(Record excerpts)

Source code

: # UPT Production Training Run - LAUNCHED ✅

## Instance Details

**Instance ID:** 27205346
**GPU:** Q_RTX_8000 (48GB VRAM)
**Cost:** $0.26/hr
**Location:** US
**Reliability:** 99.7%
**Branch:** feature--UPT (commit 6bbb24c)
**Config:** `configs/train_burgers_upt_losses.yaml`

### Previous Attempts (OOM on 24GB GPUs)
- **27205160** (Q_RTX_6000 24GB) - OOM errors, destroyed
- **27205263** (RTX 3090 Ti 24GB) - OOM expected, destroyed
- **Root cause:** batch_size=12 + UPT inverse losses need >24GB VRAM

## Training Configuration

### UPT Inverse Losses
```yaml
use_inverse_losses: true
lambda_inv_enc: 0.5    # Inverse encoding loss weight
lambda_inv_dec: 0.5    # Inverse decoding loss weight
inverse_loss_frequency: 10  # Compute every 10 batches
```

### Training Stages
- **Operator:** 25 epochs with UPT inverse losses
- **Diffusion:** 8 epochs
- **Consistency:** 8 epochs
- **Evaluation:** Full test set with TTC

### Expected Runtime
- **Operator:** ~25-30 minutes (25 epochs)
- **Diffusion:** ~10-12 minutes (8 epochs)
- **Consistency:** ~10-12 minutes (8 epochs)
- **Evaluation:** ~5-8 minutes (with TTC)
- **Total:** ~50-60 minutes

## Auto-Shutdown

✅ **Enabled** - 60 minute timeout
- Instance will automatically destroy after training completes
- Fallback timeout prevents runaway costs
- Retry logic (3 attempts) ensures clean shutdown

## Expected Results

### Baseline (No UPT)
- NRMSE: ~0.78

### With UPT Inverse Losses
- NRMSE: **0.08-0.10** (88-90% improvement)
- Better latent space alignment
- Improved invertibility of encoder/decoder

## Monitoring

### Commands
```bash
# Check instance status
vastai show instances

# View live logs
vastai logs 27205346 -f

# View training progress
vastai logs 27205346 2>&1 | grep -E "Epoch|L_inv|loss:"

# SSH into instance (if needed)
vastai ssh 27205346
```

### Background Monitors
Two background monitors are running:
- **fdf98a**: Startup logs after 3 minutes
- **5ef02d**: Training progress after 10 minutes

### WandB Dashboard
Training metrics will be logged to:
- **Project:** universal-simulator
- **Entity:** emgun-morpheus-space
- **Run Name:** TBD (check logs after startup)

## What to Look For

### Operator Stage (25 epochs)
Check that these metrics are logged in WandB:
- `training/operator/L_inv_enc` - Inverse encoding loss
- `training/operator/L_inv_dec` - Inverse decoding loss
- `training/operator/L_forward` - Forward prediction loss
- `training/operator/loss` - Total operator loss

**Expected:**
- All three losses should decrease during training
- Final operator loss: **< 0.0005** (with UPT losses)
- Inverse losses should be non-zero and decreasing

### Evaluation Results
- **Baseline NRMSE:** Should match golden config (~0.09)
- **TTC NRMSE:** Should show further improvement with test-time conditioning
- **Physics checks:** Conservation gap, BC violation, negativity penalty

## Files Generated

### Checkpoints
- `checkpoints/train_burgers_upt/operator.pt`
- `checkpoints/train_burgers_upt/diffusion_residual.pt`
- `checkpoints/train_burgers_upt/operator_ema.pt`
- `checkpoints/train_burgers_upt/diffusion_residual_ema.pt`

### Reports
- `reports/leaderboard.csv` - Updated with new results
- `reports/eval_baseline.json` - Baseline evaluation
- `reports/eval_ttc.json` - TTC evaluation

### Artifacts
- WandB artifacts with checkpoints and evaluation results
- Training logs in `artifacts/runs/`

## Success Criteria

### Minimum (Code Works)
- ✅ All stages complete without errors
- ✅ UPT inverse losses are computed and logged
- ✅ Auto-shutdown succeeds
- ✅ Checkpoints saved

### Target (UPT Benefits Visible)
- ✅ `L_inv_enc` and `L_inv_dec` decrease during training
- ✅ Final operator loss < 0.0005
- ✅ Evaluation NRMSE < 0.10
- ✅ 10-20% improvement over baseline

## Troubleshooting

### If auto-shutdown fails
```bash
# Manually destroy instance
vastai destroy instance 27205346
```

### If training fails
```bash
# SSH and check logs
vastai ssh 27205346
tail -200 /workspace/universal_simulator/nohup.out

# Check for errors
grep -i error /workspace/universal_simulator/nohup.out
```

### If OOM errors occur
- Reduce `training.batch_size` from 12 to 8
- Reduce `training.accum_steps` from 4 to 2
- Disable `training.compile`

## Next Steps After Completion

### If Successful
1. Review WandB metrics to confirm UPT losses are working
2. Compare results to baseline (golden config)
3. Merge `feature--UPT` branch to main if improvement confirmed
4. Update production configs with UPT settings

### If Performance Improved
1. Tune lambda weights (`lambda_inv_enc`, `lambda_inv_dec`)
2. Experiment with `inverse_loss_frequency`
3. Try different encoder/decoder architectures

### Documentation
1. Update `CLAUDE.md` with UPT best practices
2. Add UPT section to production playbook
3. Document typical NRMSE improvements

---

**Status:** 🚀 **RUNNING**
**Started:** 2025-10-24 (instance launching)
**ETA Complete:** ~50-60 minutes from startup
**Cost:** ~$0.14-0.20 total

(End Record excerpts)

_Problem details_
Please transcribe the data above without changes, from its first line to its "## Auto-Shutdown" line, and leave out anything past that.

_Solution for this task_
Source code

: # UPT Production Training Run - LAUNCHED ✅

## Instance Details

**Instance ID:** 27205346
**GPU:** Q_RTX_8000 (48GB VRAM)
**Cost:** $0.26/hr
**Location:** US
**Reliability:** 99.7%
**Branch:** feature--UPT (commit 6bbb24c)
**Config:** `configs/train_burgers_upt_losses.yaml`

### Previous Attempts (OOM on 24GB GPUs)
- **27205160** (Q_RTX_6000 24GB) - OOM errors, destroyed
- **27205263** (RTX 3090 Ti 24GB) - OOM expected, destroyed
- **Root cause:** batch_size=12 + UPT inverse losses need >24GB VRAM

## Training Configuration

### UPT Inverse Losses
```yaml
use_inverse_losses: true
lambda_inv_enc: 0.5    # Inverse encoding loss weight
lambda_inv_dec: 0.5    # Inverse decoding loss weight
inverse_loss_frequency: 10  # Compute every 10 batches
```

### Training Stages
- **Operator:** 25 epochs with UPT inverse losses
- **Diffusion:** 8 epochs
- **Consistency:** 8 epochs
- **Evaluation:** Full test set with TTC

### Expected Runtime
- **Operator:** ~25-30 minutes (25 epochs)
- **Diffusion:** ~10-12 minutes (8 epochs)
- **Consistency:** ~10-12 minutes (8 epochs)
- **Evaluation:** ~5-8 minutes (with TTC)
- **Total:** ~50-60 minutes

## Auto-Shutdown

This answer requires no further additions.